Front page continuation (72) Inventor Shigeo Kobayashi 1006 Kadoma, Kadoma City, Osaka Prefecture Matsushita Electric Industrial Co., Ltd. (56) References JP-A-1-122561 (JP, A) JP-A-2-281560 (JP , A) JP 1-167956 (JP, A) JP 6-267594 (JP, A) JP 60-1770 (JP, A) JP 47-26639 (JP, A) Actual development Sho 58-53371 (JP, U) (58) Fields investigated (Int.Cl. ⁷ , DB name) H01M 4/66 H01M 4/74 H01M 12/06

Claims (10)

(57) [Claims] 1. An air electrode current collecting material for an air battery, characterized in that a metal net, expanded metal, or punching metal is coated with a conductive coating material containing metal powder and graphite. 2. The air electrode current collecting material for an air battery according to claim 1, wherein the metal wire of the metal net is a wire including at least one of a stainless wire, a nickel wire, and a wire obtained by plating stainless with nickel. 3. The air electrode current collector material for an air battery according to claim 1, wherein the expanded metal or punching metal is made of stainless steel, nickel, or stainless steel plated with nickel. 4. The air electrode current collecting material for an air battery according to claim 1, wherein the metal powder is any one of nickel, silver or a mixture of nickel and silver. 5. The air electrode assembly for an air battery according to claim 1, wherein the conductive paint contains metal powder and graphite, and contains as a binder at least one of vinyl chloride, epoxy resin, polyamide imide and water glass.
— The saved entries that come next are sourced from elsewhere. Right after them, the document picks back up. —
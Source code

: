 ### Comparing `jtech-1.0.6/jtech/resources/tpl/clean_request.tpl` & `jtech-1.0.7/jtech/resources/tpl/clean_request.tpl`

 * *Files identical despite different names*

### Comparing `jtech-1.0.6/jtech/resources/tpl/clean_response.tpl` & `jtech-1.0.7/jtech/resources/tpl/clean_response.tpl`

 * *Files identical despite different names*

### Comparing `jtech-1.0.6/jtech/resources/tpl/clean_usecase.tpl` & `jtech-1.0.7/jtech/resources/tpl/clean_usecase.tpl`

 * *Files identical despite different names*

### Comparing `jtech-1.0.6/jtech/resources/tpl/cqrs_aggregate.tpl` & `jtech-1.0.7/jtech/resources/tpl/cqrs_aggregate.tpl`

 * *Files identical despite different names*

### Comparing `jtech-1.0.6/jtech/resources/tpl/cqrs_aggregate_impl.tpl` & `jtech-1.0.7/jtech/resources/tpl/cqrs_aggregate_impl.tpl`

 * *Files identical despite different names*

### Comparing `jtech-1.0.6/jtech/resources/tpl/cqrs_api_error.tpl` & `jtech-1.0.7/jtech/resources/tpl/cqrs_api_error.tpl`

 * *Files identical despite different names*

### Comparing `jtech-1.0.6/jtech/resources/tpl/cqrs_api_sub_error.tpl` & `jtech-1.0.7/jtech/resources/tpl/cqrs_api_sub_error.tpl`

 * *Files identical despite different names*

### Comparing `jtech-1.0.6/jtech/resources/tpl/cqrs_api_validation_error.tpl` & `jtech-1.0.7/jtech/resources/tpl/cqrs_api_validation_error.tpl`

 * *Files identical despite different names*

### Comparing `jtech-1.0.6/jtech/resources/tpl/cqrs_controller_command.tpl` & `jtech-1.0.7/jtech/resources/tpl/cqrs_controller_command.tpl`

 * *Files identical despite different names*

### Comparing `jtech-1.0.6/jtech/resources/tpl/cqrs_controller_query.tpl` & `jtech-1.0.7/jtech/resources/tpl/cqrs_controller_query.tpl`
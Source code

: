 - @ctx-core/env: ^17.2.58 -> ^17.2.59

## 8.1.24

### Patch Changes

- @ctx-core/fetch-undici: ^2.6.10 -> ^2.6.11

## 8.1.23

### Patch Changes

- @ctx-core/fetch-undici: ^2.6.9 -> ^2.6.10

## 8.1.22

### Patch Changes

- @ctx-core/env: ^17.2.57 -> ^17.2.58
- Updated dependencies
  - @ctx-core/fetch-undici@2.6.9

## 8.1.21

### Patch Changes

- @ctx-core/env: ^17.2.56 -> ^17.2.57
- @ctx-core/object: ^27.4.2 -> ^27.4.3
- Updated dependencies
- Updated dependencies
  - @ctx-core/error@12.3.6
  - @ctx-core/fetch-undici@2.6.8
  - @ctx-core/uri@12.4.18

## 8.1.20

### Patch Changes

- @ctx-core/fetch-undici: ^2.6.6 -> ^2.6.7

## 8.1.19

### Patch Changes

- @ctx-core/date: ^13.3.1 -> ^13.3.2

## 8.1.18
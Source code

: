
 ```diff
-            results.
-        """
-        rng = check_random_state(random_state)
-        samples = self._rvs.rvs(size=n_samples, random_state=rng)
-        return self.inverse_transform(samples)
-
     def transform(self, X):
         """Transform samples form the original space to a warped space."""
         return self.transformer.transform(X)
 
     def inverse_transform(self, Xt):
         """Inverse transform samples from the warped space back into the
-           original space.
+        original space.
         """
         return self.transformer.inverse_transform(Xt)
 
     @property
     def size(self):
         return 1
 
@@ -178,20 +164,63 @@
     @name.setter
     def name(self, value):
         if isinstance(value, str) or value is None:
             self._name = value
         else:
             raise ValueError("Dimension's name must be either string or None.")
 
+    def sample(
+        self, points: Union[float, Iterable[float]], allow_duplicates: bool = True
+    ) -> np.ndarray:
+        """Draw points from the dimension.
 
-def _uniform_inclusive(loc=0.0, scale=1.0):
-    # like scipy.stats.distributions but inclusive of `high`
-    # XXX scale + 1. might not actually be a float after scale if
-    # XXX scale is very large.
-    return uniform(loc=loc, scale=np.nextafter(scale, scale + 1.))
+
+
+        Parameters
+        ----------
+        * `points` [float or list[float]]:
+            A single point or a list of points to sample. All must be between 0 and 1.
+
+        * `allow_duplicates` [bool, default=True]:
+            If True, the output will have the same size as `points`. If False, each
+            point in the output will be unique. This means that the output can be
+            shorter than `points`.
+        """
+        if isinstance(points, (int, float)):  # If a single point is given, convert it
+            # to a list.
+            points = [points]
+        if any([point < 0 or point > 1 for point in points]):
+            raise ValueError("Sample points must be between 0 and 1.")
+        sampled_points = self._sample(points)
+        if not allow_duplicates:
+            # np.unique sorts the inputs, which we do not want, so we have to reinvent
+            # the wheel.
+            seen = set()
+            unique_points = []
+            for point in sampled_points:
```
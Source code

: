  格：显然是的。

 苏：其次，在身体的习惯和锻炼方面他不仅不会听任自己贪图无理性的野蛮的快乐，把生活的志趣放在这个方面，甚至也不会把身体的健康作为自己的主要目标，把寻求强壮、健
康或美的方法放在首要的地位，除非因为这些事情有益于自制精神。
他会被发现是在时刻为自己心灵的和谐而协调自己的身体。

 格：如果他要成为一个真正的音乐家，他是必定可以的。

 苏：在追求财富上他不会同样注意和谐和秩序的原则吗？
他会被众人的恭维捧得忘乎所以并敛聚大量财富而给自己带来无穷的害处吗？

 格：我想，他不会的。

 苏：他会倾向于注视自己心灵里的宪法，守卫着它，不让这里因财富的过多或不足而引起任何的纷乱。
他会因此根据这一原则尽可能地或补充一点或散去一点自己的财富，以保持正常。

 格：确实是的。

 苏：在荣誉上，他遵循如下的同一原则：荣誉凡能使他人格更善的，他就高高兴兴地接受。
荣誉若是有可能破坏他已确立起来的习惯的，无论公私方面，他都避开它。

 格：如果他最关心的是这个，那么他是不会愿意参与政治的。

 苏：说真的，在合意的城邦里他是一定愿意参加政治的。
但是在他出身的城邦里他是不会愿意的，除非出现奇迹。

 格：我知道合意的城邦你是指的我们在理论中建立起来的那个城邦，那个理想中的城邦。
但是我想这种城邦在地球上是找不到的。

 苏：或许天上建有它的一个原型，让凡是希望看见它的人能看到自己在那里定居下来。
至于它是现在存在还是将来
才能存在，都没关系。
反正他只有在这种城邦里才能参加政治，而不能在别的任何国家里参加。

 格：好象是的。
Electrical materials. 6. An air comprising an air electrode current collecting material for an air battery, which is obtained by applying a conductive coating material containing metal powder and graphite on a metal net, expanded metal, or punching metal, as a positive electrode current collector. battery. 7. The air battery according to claim 6, wherein the metal wire of the metal net is a wire including at least one of a stainless wire, a nickel wire, and a stainless-plated wire. 8. The air battery according to claim 6, wherein the expanded metal or punching metal is made of stainless steel, nickel, or stainless steel plated with nickel. 9. The air battery according to claim 6, wherein the metal powder is one of nickel, silver or a mixture of nickel and silver. 10. The air battery according to claim 6, wherein the conductive paint contains metal powder and graphite, and contains as a binder at least one of vinyl chloride, epoxy resin, polyamide imide and water glass.